Tour of California 2011 host cities announced

Amgen Tour of California 2011 organizer AEG announced the host cities for next year’s race.


Amgen Tour of California 2011 host cities map
The 2011 Amgen Tour of California will travel to and through 15 host cities throughout California over the course of eight days from May 15-22, 2011. Last year’s date change from February to May allowed the professional cycling road race to visit locations that would not have been possible previously, including a visit to Big Bear Lake. Due to the success of the 2010 race, the event will take place again in May.

The race will begin at South Lake Tahoe on Sunday, May 15 with a finish at Northstar Ski Resort at North Lake Tahoe, with a portion of the race crossing into neighboring Nevada for the first time. Other communities selected are North Lake Tahoe-Squaw Valley USA (new for 2011), Sacramento, Auburn (new for 2011), Modesto, Livermore (new for 2011), San Jose, Seaside, Paso Robles, Solvang, Claremont (new for 2011), Mt. Baldy (new for 2011), Santa Clarita and Thousand Oaks.
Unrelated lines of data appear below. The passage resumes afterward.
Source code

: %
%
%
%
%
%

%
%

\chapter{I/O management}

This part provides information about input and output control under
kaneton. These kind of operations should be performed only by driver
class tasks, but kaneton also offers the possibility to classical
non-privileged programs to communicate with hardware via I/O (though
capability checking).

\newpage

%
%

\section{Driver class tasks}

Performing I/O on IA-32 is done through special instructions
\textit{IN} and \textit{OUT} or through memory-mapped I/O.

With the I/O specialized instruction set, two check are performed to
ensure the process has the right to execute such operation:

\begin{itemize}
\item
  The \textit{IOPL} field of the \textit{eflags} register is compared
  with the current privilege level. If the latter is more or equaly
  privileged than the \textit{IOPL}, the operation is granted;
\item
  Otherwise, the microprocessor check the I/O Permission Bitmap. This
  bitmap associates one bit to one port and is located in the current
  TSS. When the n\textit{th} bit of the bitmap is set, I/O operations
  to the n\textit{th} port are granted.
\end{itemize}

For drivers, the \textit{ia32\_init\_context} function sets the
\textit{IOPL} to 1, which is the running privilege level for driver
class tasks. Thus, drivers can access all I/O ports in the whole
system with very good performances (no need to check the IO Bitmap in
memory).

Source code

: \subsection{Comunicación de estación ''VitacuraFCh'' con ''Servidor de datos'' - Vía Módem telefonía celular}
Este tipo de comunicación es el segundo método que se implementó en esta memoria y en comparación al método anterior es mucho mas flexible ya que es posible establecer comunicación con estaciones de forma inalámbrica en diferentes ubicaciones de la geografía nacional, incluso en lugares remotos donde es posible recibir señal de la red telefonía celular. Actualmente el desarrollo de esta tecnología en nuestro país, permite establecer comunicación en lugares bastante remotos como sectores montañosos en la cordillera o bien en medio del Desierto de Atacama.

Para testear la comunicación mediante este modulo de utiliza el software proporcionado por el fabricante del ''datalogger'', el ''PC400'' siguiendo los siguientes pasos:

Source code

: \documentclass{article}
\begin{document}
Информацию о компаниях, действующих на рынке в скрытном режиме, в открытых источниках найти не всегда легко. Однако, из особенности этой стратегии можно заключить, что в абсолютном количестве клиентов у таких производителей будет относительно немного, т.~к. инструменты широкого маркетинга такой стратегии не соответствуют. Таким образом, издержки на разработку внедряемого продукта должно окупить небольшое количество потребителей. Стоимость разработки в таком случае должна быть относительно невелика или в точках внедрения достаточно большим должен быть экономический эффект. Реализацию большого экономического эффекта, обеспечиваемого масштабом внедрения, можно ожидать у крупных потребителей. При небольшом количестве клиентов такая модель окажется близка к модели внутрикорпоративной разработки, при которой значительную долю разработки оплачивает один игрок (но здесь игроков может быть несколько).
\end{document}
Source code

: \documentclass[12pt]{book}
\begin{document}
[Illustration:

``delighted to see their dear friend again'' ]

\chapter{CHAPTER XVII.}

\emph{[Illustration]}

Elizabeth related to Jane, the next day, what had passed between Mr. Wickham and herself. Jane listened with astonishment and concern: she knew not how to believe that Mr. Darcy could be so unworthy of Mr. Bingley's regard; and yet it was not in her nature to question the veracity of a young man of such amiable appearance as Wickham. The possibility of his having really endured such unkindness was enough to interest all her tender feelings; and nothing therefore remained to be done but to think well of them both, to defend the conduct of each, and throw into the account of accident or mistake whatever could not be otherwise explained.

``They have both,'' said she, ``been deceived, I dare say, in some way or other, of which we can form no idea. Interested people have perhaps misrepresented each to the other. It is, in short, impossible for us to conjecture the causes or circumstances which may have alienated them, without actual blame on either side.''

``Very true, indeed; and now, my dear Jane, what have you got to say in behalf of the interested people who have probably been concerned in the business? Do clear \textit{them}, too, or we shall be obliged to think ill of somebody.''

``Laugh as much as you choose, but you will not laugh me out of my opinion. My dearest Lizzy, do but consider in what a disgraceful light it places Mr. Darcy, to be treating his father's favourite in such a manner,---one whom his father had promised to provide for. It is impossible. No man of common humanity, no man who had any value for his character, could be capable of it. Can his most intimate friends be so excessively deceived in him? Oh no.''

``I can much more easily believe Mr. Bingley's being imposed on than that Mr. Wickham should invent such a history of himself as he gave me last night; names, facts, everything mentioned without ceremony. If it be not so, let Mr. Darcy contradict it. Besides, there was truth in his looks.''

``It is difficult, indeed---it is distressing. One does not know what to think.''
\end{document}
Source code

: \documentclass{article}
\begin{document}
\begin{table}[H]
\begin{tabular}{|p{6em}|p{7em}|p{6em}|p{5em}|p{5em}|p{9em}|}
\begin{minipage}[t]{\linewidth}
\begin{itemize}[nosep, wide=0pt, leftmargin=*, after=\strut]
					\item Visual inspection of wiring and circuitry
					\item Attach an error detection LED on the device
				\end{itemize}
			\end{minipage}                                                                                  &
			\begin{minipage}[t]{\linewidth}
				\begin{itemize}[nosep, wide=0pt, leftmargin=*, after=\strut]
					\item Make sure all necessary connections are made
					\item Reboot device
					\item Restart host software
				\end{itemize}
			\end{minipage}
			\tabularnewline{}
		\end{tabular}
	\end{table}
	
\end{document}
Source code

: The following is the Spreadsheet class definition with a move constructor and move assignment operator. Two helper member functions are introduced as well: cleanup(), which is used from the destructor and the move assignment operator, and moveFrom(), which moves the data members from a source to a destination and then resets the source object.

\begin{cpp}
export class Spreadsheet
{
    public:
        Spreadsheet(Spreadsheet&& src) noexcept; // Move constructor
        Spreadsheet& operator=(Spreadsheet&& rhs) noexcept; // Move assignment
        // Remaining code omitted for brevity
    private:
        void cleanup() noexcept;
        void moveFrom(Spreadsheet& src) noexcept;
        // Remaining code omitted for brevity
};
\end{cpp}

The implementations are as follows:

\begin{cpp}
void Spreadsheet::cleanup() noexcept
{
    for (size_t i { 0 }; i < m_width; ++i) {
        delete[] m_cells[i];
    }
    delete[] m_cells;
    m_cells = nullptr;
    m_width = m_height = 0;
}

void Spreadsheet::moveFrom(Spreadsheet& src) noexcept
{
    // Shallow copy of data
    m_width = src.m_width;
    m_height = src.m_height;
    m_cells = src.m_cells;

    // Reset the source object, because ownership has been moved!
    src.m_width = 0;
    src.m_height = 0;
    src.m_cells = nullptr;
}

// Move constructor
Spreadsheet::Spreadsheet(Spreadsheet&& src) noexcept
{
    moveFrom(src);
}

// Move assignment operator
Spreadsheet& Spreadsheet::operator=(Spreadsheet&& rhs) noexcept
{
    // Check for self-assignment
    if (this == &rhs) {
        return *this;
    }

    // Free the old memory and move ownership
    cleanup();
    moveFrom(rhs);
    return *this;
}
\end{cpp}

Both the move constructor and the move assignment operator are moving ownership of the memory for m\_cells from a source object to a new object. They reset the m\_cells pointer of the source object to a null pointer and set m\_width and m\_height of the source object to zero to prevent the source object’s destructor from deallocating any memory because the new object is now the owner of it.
Amgen Tour of California 2011 Stages

Stage 1: Sunday, May 15 – South Lake Tahoe to North Lake Tahoe-Northstar at Tahoe Resort
Stage 2: Monday, May 16 – North Lake Tahoe-Squaw Valley USA to Sacramento
Stage 3: Tuesday, May 17 – Auburn to Modesto
Stage 4: Wednesday, May 18 – Livermore to San Jose
Stage 5: Thursday, May 19 – Seaside to Paso Robles
Stage 6: Friday, May 20 – Solvang Individual Time Trial
Stage 7: Saturday, May 21 – Claremont to Mt. Baldy
Stage 8: Sunday, May 22 – Santa Clarita to Thousand Oaks

50 communities across California submitted proposals to host a stage of the Tour of California. According to Andrew Messick of AEG, more cities applied this year than in any year past, in spite of the continuing economic recession. “We want to go to places where cycling is loved and we want to go to new places each year,” Messick said in a news conference this morning.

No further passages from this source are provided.